> _About this exercise_
Each line of the data that includes "Mode" must be copied.
··· Extracted information
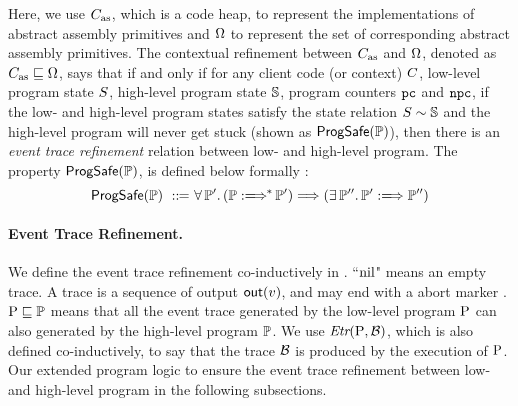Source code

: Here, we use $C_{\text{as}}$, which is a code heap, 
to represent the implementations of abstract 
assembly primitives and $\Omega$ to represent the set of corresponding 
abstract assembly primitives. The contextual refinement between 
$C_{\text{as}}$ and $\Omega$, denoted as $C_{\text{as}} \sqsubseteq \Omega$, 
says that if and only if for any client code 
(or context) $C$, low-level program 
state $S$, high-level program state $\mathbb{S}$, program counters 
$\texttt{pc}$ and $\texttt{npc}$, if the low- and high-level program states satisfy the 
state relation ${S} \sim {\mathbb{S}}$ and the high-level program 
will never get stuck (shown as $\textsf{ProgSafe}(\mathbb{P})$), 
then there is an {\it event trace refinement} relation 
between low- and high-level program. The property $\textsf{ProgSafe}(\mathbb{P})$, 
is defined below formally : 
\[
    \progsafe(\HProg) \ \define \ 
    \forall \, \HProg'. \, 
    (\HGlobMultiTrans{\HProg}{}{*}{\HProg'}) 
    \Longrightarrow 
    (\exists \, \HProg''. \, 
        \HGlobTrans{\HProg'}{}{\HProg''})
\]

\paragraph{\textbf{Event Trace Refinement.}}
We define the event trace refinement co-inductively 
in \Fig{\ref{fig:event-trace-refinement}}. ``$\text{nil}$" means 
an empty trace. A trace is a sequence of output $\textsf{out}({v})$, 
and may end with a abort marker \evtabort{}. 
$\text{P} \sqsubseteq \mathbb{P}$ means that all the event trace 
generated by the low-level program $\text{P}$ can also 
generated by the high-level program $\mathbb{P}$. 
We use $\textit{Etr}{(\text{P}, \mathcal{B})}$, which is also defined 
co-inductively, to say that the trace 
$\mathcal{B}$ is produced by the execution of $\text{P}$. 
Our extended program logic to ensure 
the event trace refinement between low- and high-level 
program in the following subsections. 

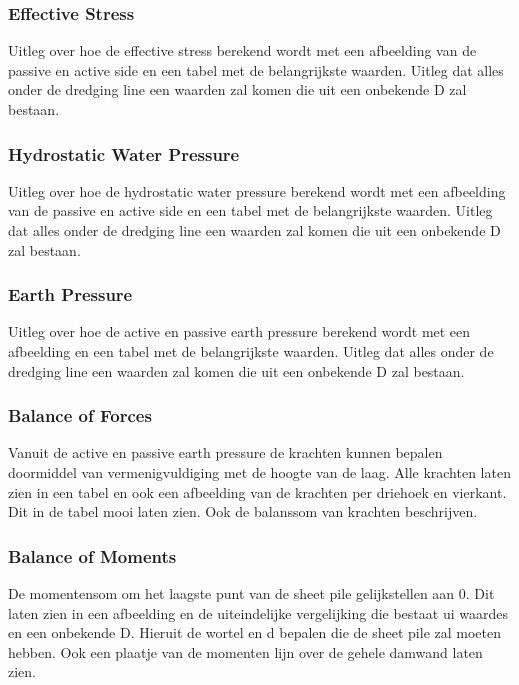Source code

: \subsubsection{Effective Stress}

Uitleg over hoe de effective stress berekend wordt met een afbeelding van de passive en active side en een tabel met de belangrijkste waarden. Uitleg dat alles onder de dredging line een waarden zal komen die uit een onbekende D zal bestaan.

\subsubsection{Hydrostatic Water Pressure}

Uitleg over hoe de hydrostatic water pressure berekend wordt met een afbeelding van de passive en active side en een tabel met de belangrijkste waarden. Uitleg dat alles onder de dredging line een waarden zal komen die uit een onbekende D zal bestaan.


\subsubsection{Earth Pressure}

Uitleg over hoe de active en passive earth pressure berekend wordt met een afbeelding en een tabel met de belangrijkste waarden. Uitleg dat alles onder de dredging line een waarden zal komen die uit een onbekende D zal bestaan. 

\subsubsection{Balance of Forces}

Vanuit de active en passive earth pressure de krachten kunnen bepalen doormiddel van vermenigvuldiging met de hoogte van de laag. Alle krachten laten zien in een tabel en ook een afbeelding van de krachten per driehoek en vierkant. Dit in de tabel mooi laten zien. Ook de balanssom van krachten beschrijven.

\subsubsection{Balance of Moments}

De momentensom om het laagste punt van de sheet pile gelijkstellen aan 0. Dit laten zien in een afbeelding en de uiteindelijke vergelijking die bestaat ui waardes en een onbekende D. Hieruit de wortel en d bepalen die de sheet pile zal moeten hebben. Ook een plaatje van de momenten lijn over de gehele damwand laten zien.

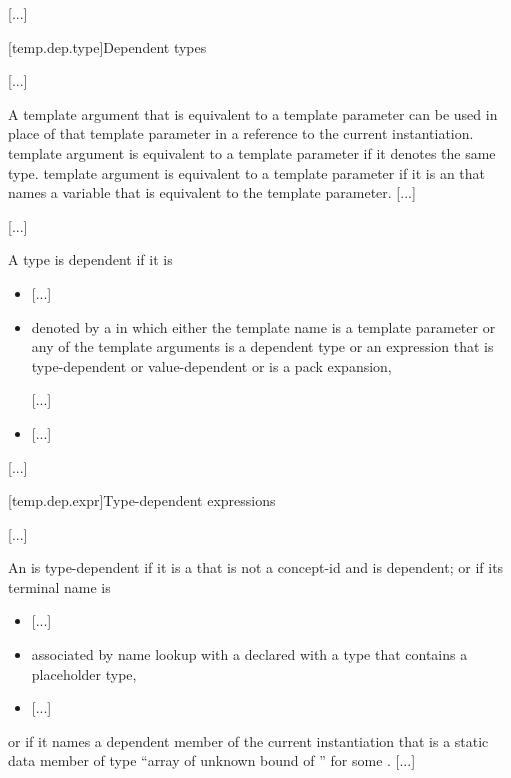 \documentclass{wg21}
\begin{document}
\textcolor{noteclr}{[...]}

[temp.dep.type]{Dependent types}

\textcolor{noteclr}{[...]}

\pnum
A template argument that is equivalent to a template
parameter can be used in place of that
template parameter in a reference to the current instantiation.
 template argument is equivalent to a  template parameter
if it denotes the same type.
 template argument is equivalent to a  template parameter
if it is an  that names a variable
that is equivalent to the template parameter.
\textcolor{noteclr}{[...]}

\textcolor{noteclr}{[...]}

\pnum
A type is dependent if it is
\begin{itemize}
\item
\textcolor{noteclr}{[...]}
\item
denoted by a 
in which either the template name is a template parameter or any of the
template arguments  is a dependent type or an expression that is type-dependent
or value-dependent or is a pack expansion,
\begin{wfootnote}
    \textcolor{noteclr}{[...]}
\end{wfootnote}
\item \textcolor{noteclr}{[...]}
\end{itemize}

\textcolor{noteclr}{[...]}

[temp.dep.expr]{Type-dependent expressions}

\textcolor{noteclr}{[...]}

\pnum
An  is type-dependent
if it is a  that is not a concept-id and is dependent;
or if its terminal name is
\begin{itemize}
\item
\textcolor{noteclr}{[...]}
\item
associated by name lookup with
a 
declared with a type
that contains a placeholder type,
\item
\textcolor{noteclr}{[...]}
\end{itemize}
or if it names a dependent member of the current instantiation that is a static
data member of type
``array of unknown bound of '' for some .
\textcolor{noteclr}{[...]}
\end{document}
······
··· Extracted information
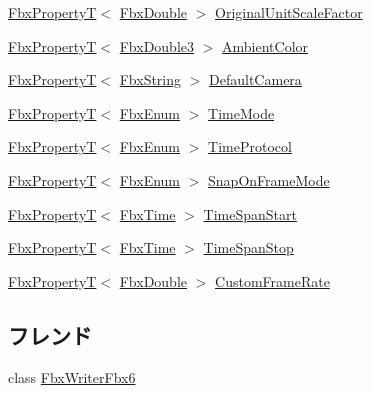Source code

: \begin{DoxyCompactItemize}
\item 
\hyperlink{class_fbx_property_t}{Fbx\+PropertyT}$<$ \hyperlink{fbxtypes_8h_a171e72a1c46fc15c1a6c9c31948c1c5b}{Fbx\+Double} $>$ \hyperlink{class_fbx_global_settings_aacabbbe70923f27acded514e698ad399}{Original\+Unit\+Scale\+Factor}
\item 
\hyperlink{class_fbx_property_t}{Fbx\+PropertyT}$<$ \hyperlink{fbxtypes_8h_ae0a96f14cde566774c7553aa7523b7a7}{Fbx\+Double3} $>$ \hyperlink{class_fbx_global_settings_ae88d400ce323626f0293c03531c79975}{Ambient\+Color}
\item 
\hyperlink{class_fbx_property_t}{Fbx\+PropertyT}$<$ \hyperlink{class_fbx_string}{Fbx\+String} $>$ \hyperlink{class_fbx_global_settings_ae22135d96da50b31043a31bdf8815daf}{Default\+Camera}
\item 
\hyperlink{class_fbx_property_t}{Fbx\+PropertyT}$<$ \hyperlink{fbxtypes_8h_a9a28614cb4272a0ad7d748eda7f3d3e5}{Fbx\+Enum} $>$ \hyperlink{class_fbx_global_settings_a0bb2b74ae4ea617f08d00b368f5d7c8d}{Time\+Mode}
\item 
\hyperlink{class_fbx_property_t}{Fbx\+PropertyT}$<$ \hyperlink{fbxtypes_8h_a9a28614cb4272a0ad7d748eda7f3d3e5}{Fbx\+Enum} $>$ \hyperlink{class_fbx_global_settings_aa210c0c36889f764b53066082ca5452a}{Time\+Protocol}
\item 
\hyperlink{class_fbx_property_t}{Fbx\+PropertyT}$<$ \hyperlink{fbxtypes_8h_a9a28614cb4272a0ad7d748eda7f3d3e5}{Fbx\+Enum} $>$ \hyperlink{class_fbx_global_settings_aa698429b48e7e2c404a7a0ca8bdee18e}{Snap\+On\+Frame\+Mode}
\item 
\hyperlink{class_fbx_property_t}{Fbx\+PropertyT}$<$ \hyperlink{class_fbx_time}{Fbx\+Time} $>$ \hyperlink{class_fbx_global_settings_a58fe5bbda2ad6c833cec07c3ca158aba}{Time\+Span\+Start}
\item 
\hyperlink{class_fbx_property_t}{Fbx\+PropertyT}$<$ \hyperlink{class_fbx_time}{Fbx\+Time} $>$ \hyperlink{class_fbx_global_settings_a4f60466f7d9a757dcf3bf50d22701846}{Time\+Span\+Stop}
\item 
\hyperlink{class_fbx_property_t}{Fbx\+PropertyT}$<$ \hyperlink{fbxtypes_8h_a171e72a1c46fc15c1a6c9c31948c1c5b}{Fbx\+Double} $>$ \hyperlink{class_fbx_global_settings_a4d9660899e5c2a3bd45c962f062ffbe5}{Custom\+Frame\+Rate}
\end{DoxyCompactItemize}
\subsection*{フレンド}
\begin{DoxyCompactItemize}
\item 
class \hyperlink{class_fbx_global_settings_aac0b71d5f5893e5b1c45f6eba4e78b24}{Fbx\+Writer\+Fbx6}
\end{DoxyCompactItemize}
······
··· Extracted information
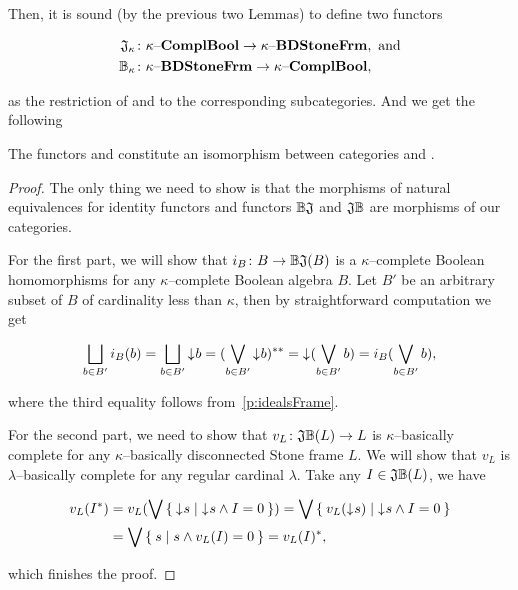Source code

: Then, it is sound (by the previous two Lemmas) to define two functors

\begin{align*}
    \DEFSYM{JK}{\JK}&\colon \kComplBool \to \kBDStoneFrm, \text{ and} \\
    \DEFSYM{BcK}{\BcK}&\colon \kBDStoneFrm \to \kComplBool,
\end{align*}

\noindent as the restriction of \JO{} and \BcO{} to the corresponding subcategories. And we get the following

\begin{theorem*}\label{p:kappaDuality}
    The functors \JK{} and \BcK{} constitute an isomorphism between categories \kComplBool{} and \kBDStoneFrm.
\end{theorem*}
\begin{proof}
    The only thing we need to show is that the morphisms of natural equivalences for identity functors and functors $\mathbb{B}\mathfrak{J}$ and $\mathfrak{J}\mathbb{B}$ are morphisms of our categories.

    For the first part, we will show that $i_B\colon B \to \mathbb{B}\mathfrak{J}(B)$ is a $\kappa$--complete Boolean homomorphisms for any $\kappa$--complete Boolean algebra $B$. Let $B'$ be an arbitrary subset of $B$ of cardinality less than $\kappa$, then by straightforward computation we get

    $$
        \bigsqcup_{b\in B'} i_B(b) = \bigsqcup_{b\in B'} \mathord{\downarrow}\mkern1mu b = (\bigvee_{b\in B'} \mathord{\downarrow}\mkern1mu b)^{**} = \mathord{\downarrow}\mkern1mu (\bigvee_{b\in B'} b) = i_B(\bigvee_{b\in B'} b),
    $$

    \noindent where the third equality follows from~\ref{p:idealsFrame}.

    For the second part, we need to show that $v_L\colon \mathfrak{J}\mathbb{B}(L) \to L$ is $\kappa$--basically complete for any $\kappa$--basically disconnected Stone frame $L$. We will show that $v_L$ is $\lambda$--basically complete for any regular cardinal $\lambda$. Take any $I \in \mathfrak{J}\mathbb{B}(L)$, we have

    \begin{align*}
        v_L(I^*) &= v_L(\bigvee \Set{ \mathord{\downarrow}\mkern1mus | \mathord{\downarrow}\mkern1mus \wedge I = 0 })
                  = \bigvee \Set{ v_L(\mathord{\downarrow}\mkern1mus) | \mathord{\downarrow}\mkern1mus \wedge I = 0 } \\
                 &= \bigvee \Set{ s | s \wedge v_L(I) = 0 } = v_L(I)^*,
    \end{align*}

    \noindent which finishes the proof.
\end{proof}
······
> _Written response_
\hyperlink{class_fbx_property_t}{Fbx\+PropertyT}$<$ \hyperlink{fbxtypes_8h_a9a28614cb4272a0ad7d748eda7f3d3e5}{Fbx\+Enum} $>$ \hyperlink{class_fbx_global_settings_a0bb2b74ae4ea617f08d00b368f5d7c8d}{Time\+Mode}
\hyperlink{class_fbx_property_t}{Fbx\+PropertyT}$<$ \hyperlink{fbxtypes_8h_a9a28614cb4272a0ad7d748eda7f3d3e5}{Fbx\+Enum} $>$ \hyperlink{class_fbx_global_settings_aa698429b48e7e2c404a7a0ca8bdee18e}{Snap\+On\+Frame\+Mode}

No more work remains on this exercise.